If you are going to take on the project then you will need to think about moving the site from the current host. Many sites are hosted in house by the agency that built them and so it might be necessary to migrate the site to another platform. If the site is hosted on a PaaS platform then it's just a case of changing ownership on the account.

Through your investigations of the site, and the server it is hosted on, you will know the versions of various servers being used so you can use this as the basis of configuring the new platform. If an out of date version of the hosting environment was causing problems then you can fix that issue as you prepare for the migration.

As you have made a note of the API integrations used on the site you can make sure that they are still able to be used on the new environment.

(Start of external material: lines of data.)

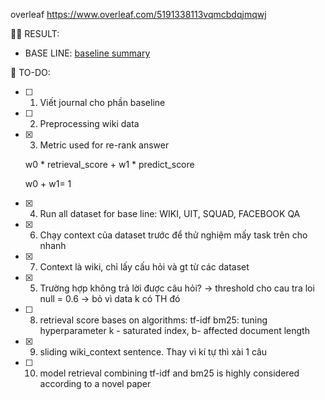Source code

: overleaf https://www.overleaf.com/5191338113vqmcbdqjmqwj

🏃‍♂️ RESULT:

- BASE LINE: [baseline summary](baseline_summary.md)

📜 TO-DO:

- [ ] 1. Viết journal cho phần baseline
- [ ] 2. Preprocessing wiki data
- [x] 3. Metric used for re-rank answer

  w0 \* retrieval_score + w1 \* predict_score

  w0 + w1= 1

- [x] 4. Run all dataset for base line: WIKI, UIT, SQUAD, FACEBOOK QA
- [x] 6. Chạy context của dataset trước để thử nghiệm mấy task trên cho nhanh
- [x] 7. Context là wiki, chỉ lấy cấu hỏi và gt từ các dataset
- [x] 5. Trường hợp không trả lời được câu hỏi? -> threshold cho cau tra loi null = 0.6 -> bỏ vì data k có TH đó
- [ ] 8. retrieval score bases on algorithms:
     tf-idf
     bm25: tuning hyperparameter k - saturated index, b- affected document length
- [x] 9. sliding wiki_context sentence. Thay vì kí tự thì xài 1 câu
- [ ] 10. model retrieval combining tf-idf and bm25 is highly considered according to a novel paper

Some API's require VPN services or IP whitelisting and so moving servers will cause these services to fail if not accounted for.

You should ask up front if moving away from the current host is needed. If the site is hosted with the client or on a third party hosting service then you can probably keep the site where it is. It's generally safer in the long run to keep things where they are, assuming the server isn't the cause of the problems.

In summary, ask the following questions:

  • Where is the site hosted?
  • Can it be moved?
  • Does it need to be moved?
  • Are automated deployments being used?
  • How reliable are deployments?
  • Are any server specific API security measures in place?

Once you have full control over the site then you can start to plan you next actions.

Plan Your Next Actions

The audit document is essentially your plan, so you should use it to make a plan of action. I normally take each red and amber finding from the audit and create tickets for each. This gives you a base that you can use to undertake the work needed to turn the site around. The traffic light system will feed directly into the priority of these tickets so any red item can be created as high or critical.

Once the tickets have been created then go through each and add an estimate to them. Estimates should not be done during the audit, but you should be aware of how much time each item will take to solve as you find them in the system. You absolutely need to know how long each item will take before you start work on the site. As a general rule, if you have a task that goes over two days then look at splitting that into sub tickets. Some tickets might need some investigative work before estimation can be made properly.

With the estimates in place you need to make a decision about the project. If the site is a total disaster then it might be a good idea to just start again rather than attempt to fix the problems found. I haven't seen a site in such a poor state that it couldn't be turned around, but there have been a couple of close calls. It's at least worth talking over the situation with the client.

If, during your audit process or whilst talking to the client, you found problems with the deployment of the site then you should look into that as well. There is no point in fixing aspects of the code only to be unable to deploy them correctly.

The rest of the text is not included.